> Instructions for the task:
Please filter the data below down to the lines holding the string "have".
(Records to use begins)
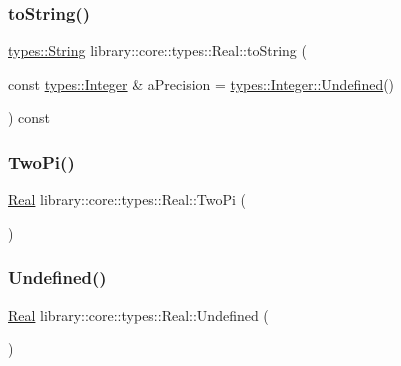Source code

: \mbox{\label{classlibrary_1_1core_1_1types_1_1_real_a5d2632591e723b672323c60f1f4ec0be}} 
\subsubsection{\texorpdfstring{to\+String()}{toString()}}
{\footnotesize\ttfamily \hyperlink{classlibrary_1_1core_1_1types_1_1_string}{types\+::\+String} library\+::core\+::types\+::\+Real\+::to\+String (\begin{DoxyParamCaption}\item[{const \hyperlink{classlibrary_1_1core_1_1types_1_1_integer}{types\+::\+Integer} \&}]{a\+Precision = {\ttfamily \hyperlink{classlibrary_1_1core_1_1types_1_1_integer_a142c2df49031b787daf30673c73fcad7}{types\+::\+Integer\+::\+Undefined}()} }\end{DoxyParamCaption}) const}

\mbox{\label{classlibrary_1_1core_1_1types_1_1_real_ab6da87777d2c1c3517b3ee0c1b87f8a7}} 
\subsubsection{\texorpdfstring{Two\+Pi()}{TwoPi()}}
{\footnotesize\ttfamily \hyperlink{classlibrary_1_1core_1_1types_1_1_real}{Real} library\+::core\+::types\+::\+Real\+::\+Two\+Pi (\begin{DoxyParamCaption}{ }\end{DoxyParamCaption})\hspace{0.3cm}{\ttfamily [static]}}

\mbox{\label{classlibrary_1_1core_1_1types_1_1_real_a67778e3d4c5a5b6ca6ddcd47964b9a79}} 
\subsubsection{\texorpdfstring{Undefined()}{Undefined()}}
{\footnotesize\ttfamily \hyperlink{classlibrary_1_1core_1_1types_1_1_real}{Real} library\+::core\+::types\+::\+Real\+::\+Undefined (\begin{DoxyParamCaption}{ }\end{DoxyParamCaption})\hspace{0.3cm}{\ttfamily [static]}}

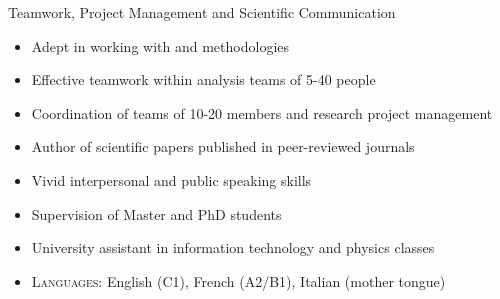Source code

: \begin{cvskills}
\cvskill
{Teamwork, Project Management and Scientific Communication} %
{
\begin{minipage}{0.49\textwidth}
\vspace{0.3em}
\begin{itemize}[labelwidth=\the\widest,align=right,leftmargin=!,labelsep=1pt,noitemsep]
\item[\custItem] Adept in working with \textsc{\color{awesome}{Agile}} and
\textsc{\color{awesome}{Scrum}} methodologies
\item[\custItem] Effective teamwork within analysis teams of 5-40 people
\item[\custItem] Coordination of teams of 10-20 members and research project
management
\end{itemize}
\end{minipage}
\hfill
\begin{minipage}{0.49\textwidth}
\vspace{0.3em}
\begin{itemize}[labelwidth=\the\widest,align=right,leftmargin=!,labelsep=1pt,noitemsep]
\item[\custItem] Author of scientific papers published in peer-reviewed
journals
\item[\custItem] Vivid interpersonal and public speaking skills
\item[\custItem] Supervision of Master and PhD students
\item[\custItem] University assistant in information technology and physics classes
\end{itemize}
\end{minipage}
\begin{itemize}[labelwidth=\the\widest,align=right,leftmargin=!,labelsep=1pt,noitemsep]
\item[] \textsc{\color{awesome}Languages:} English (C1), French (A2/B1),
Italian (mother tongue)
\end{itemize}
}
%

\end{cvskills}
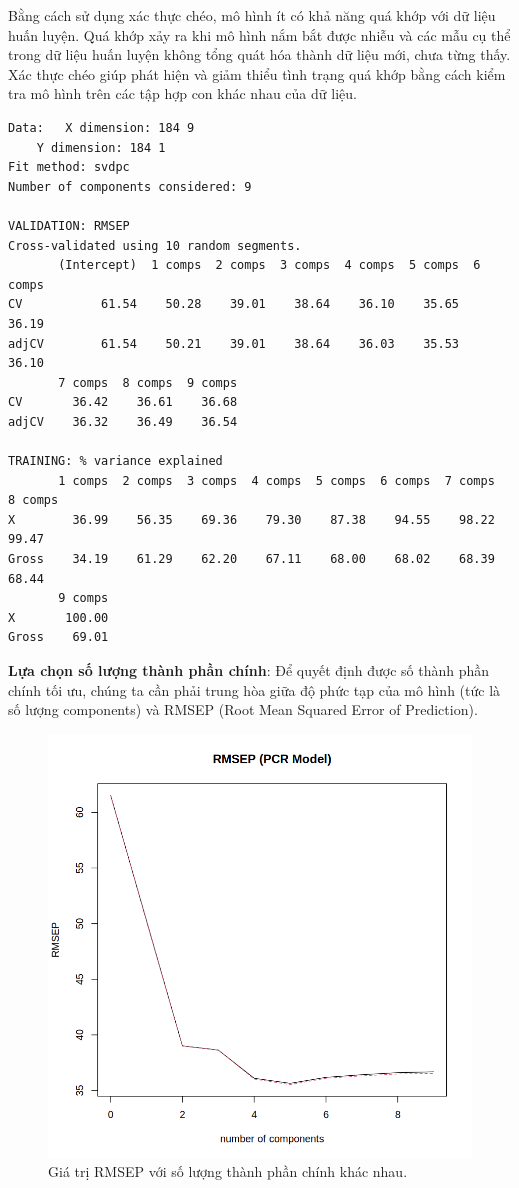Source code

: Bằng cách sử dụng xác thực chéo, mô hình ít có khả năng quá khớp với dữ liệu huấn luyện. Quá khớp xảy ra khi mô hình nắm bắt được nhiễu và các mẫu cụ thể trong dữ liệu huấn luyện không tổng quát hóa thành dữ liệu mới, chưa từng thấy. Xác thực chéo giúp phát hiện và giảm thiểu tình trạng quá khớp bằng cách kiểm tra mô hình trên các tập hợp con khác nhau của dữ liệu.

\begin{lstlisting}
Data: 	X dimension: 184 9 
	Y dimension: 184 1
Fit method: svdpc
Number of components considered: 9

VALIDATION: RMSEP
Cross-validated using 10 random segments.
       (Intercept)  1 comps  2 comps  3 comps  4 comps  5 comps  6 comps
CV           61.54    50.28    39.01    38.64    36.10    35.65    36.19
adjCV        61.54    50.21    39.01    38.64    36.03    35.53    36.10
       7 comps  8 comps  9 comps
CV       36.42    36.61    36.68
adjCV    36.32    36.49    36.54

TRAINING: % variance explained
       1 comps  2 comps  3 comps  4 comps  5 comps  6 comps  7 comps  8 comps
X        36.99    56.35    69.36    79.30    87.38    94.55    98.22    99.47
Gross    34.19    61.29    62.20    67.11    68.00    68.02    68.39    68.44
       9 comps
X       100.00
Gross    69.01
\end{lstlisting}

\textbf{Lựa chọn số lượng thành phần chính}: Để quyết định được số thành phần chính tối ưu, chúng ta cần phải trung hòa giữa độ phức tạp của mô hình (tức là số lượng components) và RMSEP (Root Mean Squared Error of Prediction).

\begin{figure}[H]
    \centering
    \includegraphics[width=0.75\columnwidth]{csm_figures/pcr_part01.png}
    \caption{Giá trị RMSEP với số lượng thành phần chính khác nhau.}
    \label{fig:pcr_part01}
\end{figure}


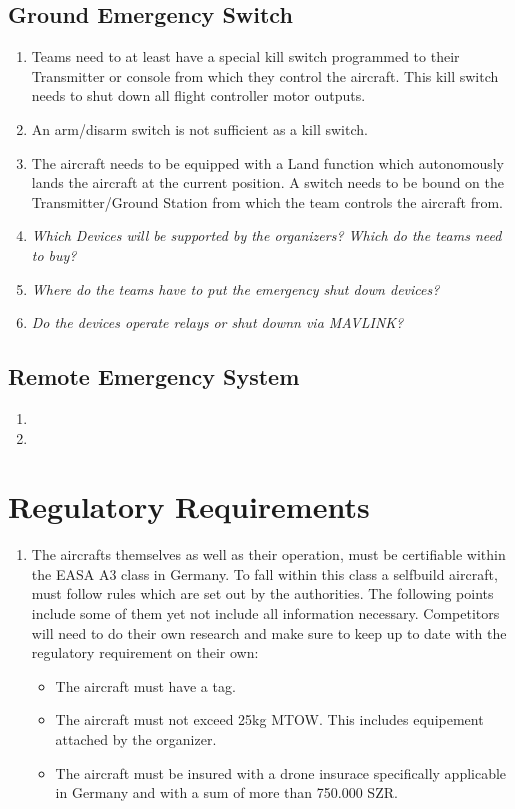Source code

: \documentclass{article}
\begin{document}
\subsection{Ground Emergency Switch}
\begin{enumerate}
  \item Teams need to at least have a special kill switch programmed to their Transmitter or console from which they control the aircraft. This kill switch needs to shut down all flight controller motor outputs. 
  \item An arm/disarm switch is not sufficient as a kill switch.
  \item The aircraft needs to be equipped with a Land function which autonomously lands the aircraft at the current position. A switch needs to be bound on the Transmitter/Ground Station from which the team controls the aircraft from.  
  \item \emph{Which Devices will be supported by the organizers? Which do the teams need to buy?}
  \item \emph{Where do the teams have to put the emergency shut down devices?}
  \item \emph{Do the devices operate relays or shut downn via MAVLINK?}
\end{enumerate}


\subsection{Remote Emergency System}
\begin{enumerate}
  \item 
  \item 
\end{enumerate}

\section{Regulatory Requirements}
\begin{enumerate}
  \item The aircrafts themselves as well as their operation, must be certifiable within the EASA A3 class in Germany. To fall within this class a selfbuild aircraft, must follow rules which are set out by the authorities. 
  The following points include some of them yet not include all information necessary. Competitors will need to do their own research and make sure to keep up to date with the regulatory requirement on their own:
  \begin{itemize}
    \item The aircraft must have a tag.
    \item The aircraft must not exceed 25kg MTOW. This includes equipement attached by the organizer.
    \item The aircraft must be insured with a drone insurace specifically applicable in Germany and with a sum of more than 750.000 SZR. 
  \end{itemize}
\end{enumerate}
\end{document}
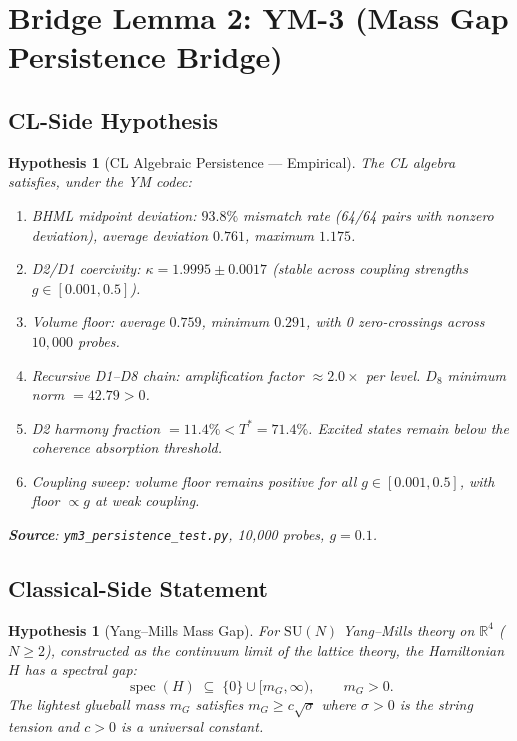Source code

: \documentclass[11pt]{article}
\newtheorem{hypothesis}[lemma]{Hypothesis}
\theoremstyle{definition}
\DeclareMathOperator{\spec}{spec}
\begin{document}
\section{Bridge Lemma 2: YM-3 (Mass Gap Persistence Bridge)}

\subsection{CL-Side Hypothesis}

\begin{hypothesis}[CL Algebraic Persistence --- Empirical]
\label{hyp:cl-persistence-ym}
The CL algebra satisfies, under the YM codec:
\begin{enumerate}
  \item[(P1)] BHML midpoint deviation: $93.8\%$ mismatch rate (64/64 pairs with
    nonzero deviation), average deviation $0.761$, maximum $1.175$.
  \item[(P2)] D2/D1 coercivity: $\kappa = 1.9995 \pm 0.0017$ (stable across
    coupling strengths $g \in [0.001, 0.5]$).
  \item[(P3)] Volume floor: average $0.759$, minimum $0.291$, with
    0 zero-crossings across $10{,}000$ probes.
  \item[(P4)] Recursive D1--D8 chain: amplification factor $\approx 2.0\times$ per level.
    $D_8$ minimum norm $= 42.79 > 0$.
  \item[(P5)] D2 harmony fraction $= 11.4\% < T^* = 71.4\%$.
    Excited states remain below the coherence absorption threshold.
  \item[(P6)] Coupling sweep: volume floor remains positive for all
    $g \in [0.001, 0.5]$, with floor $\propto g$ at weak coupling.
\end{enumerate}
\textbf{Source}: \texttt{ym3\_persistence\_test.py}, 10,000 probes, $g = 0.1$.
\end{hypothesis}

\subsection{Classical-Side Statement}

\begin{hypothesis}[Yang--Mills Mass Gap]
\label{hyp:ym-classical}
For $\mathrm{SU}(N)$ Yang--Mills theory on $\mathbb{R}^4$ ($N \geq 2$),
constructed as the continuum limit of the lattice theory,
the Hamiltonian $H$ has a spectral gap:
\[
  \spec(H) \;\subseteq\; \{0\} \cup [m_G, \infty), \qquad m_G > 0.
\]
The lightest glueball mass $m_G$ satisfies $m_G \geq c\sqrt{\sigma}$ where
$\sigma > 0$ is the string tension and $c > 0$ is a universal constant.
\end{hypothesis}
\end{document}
(Records to use ends)
> Exercise solution:
  \item Teams need to at least have a special kill switch programmed to their Transmitter or console from which they control the aircraft. This kill switch needs to shut down all flight controller motor outputs. 
  \item \emph{Where do the teams have to put the emergency shut down devices?}
    \item The aircraft must have a tag.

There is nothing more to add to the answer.